PROBLEM STATEMENT →
Exclude the pictures, then copy all remaining records exactly.

:: DATA TO USE ::

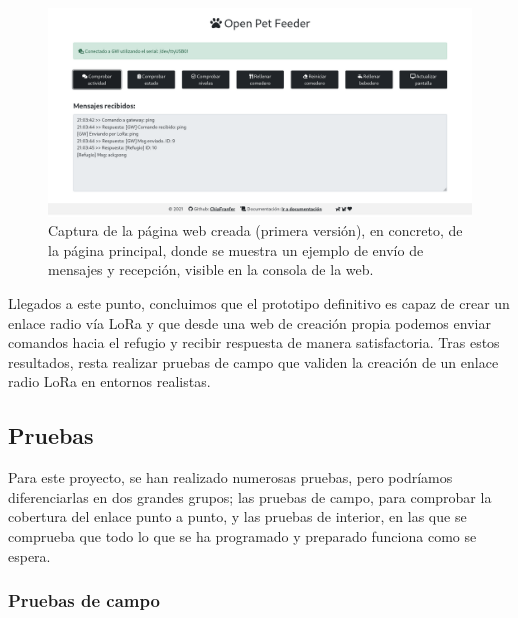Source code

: \documentclass[12pt]{article}
\begin{document}
	\pagebreak
	
	
	\begin{figure}[h!]
		\begin{center}
			\includegraphics[width=1\textwidth]{img/captura_web_2.png}
			\caption{Captura de la página web creada (primera versión), en concreto, de la página principal, donde se muestra un ejemplo de envío de mensajes y recepción, visible en la consola de la web.}
			\label{Web: captura ejemplo consola}
		\end{center}
	\end{figure}

	\noindent Llegados a este punto, concluimos que el prototipo definitivo es capaz de crear un enlace radio vía LoRa y que desde una web de creación propia podemos enviar comandos hacia el refugio y recibir respuesta de manera satisfactoria. Tras estos resultados, resta realizar pruebas de campo que validen la creación de un enlace radio LoRa en entornos realistas.\\
	
	\pagebreak
	
	\subsection[Pruebas]{Pruebas}
	
	\noindent Para este proyecto, se han realizado numerosas pruebas, pero podríamos diferenciarlas en dos grandes grupos; las pruebas de campo, para comprobar la cobertura del enlace punto a punto, y las pruebas de interior, en las que se comprueba que todo lo que se ha programado y preparado funciona como se espera. \\
	
	\subsubsection{Pruebas de campo}
	
\end{document}
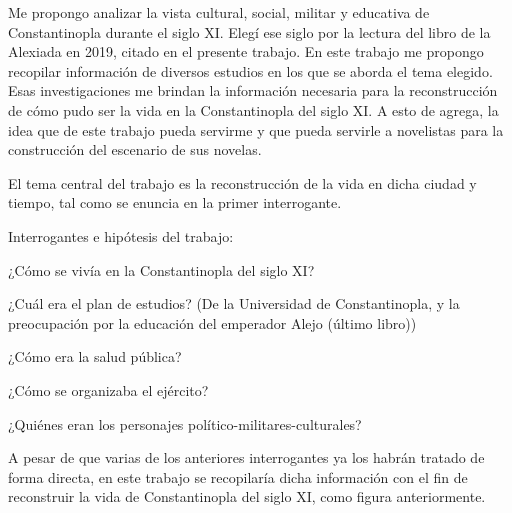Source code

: 


Me propongo analizar la vista cultural, social, militar y educativa de
Constantinopla durante el siglo XI. Elegí ese siglo por
la lectura del libro de la Alexiada en 2019, citado en el
presente trabajo.
En este trabajo me propongo recopilar información de diversos
estudios en los que se aborda el tema elegido.
Esas investigaciones me brindan la información necesaria para la
reconstrucción de cómo pudo ser la vida en la Constantinopla
del siglo XI. 
A esto de agrega, la idea que de este trabajo pueda servirme
y que pueda servirle a novelistas para la construcción del escenario
de sus novelas.

El tema central del trabajo es la reconstrucción de la vida
en dicha ciudad y tiempo, tal como se enuncia en la primer
interrogante.

Interrogantes e hipótesis del trabajo:

¿Cómo se vivía en la Constantinopla del siglo XI?

¿Cuál era el plan de estudios?
(De la Universidad de Constantinopla, y la preocupación
por la educación del emperador Alejo (último libro))

¿Cómo era la salud pública?

¿Cómo se organizaba el ejército?

¿Quiénes eran los personajes político-militares-culturales?

A pesar de que varias de los anteriores interrogantes ya los habrán 
tratado de forma directa, en este trabajo se recopilaría dicha 
información con el fin de reconstruir la vida de Constantinopla del 
siglo XI, como figura anteriormente.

:::

PROBLEM SOLUTION →
Source code

: \documentclass[12pt]{article}
\begin{document}
	\pagebreak
	
	
	\begin{figure}[h!]
		\begin{center}
			\includegraphics[width=1\textwidth]{img/captura_web_2.png}
			\caption{Captura de la página web creada (primera versión), en concreto, de la página principal, donde se muestra un ejemplo de envío de mensajes y recepción, visible en la consola de la web.}
			\label{Web: captura ejemplo consola}
		\end{center}
	\end{figure}

	\noindent Llegados a este punto, concluimos que el prototipo definitivo es capaz de crear un enlace radio vía LoRa y que desde una web de creación propia podemos enviar comandos hacia el refugio y recibir respuesta de manera satisfactoria. Tras estos resultados, resta realizar pruebas de campo que validen la creación de un enlace radio LoRa en entornos realistas.\\
	
	\pagebreak
	
	\subsection[Pruebas]{Pruebas}
	
	\noindent Para este proyecto, se han realizado numerosas pruebas, pero podríamos diferenciarlas en dos grandes grupos; las pruebas de campo, para comprobar la cobertura del enlace punto a punto, y las pruebas de interior, en las que se comprueba que todo lo que se ha programado y preparado funciona como se espera. \\
	
	\subsubsection{Pruebas de campo}
	
\end{document}
Source code

: 


Me propongo analizar la vista cultural, social, militar y educativa de
Constantinopla durante el siglo XI. Elegí ese siglo por
la lectura del libro de la Alexiada en 2019, citado en el
presente trabajo.
En este trabajo me propongo recopilar información de diversos
estudios en los que se aborda el tema elegido.
Esas investigaciones me brindan la información necesaria para la
reconstrucción de cómo pudo ser la vida en la Constantinopla
del siglo XI. 
A esto de agrega, la idea que de este trabajo pueda servirme
y que pueda servirle a novelistas para la construcción del escenario
de sus novelas.

El tema central del trabajo es la reconstrucción de la vida
en dicha ciudad y tiempo, tal como se enuncia en la primer
interrogante.

Interrogantes e hipótesis del trabajo:

¿Cómo se vivía en la Constantinopla del siglo XI?

¿Cuál era el plan de estudios?
(De la Universidad de Constantinopla, y la preocupación
por la educación del emperador Alejo (último libro))

¿Cómo era la salud pública?

¿Cómo se organizaba el ejército?

¿Quiénes eran los personajes político-militares-culturales?

A pesar de que varias de los anteriores interrogantes ya los habrán 
tratado de forma directa, en este trabajo se recopilaría dicha 
información con el fin de reconstruir la vida de Constantinopla del 
siglo XI, como figura anteriormente.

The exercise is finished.